Financial Infidelity

Photo by Vera Arsic from Pexels

Back in March, we discussed financial fidelity. In the section on transparency, I alluded to the fact that hiding money from our spouses is cheating, but that was a whole ‘nuther post. Well, here it is.

As of January 2020, 44% of Americans with joint finances, cheated on our spouses with money. Anything hidden is considered cheating. For example: secret bank accounts (savings or checking), secret lottery winnings, secret debt (credit cards, loans), lost our job but acting like we didn’t, or spending money on an expensive item without discussion, can all be considered breaches of faith. Here are some behavioral tells to watch for: our spouse insists on paying all the bills, won’t divulge account logins, refuses to discuss money, or argues about spending large sums.

Why the deception?
  • Control: revenge spending
  • Guilt: knowing the spending was irresponsible
  • Fear: afraid of spouse’s reaction if discovered
  • Conflict Avoidance: we want something our spouse will object to
What’s the harm?

Lying about finances causes arguments, distrust, and can end the relationship. If we lie about money, what else will we lie about? Hiding money only delays the inevitable conversation about motive. If concealing debt is the issue, it could affect both spouses’s employment.
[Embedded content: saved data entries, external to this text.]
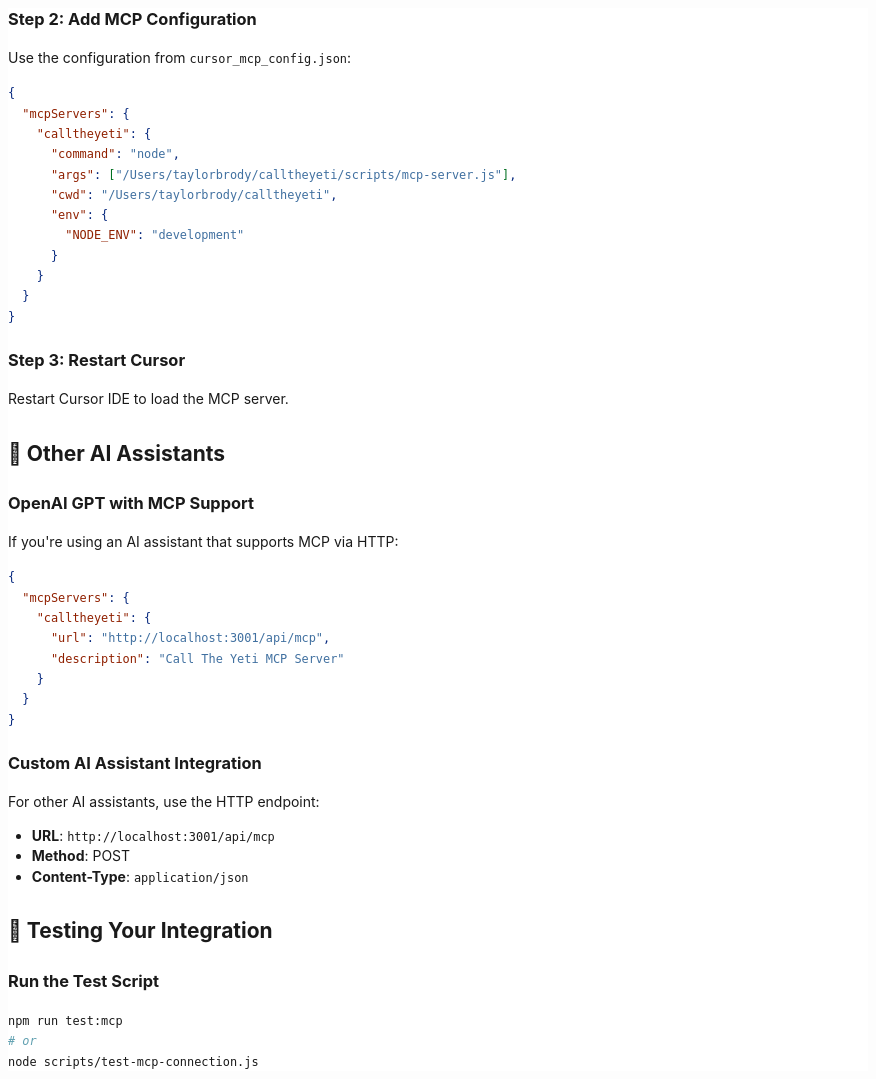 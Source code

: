 ### Step 2: Add MCP Configuration
Use the configuration from `cursor_mcp_config.json`:

```json
{
  "mcpServers": {
    "calltheyeti": {
      "command": "node",
      "args": ["/Users/taylorbrody/calltheyeti/scripts/mcp-server.js"],
      "cwd": "/Users/taylorbrody/calltheyeti",
      "env": {
        "NODE_ENV": "development"
      }
    }
  }
}
```

### Step 3: Restart Cursor
Restart Cursor IDE to load the MCP server.

## 🔧 Other AI Assistants

### OpenAI GPT with MCP Support
If you're using an AI assistant that supports MCP via HTTP:

```json
{
  "mcpServers": {
    "calltheyeti": {
      "url": "http://localhost:3001/api/mcp",
      "description": "Call The Yeti MCP Server"
    }
  }
}
```

### Custom AI Assistant Integration
For other AI assistants, use the HTTP endpoint:
- **URL**: `http://localhost:3001/api/mcp`
- **Method**: POST
- **Content-Type**: `application/json`

## 🧪 Testing Your Integration

### Run the Test Script
```bash
npm run test:mcp
# or
node scripts/test-mcp-connection.js
```
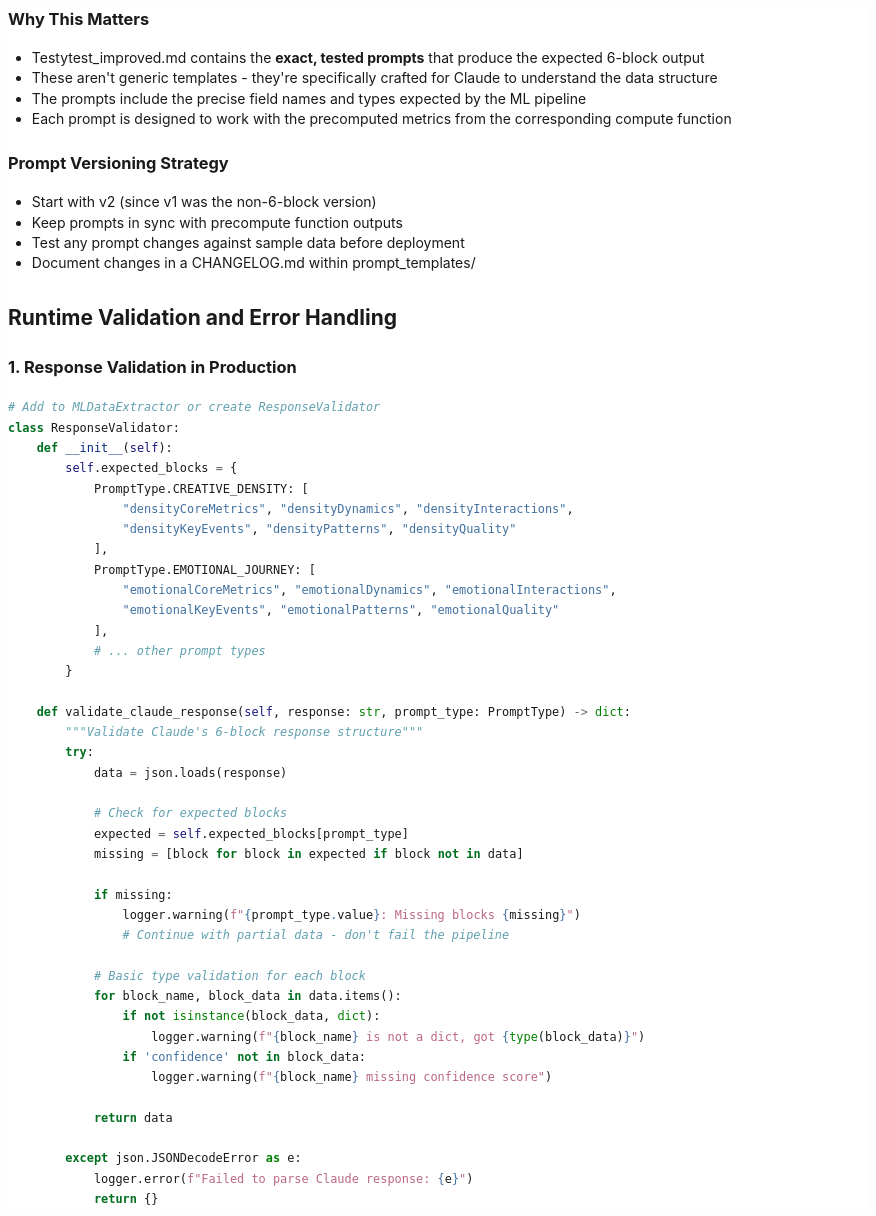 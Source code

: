 ### Why This Matters
- Testytest_improved.md contains the **exact, tested prompts** that produce the expected 6-block output
- These aren't generic templates - they're specifically crafted for Claude to understand the data structure
- The prompts include the precise field names and types expected by the ML pipeline
- Each prompt is designed to work with the precomputed metrics from the corresponding compute function

### Prompt Versioning Strategy
- Start with v2 (since v1 was the non-6-block version)
- Keep prompts in sync with precompute function outputs
- Test any prompt changes against sample data before deployment
- Document changes in a CHANGELOG.md within prompt_templates/

## Runtime Validation and Error Handling

### 1. Response Validation in Production

```python
# Add to MLDataExtractor or create ResponseValidator
class ResponseValidator:
    def __init__(self):
        self.expected_blocks = {
            PromptType.CREATIVE_DENSITY: [
                "densityCoreMetrics", "densityDynamics", "densityInteractions",
                "densityKeyEvents", "densityPatterns", "densityQuality"
            ],
            PromptType.EMOTIONAL_JOURNEY: [
                "emotionalCoreMetrics", "emotionalDynamics", "emotionalInteractions",
                "emotionalKeyEvents", "emotionalPatterns", "emotionalQuality"
            ],
            # ... other prompt types
        }
    
    def validate_claude_response(self, response: str, prompt_type: PromptType) -> dict:
        """Validate Claude's 6-block response structure"""
        try:
            data = json.loads(response)
            
            # Check for expected blocks
            expected = self.expected_blocks[prompt_type]
            missing = [block for block in expected if block not in data]
            
            if missing:
                logger.warning(f"{prompt_type.value}: Missing blocks {missing}")
                # Continue with partial data - don't fail the pipeline
            
            # Basic type validation for each block
            for block_name, block_data in data.items():
                if not isinstance(block_data, dict):
                    logger.warning(f"{block_name} is not a dict, got {type(block_data)}")
                if 'confidence' not in block_data:
                    logger.warning(f"{block_name} missing confidence score")
            
            return data
            
        except json.JSONDecodeError as e:
            logger.error(f"Failed to parse Claude response: {e}")
            return {}
```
Hiring managers check credit scores as part of the interview process. We shouldn’t have to tell each other every time we buy a venti at Starbucks, but we can’t run up $50K in credit card bills and keep it a secret. That will undermine the whole relationship. Some states’ laws make our finances our spouses’ finances. If the relationship ends and one spouse is in debt, both live with the responsibility until the debts are paid.

How do we fix it?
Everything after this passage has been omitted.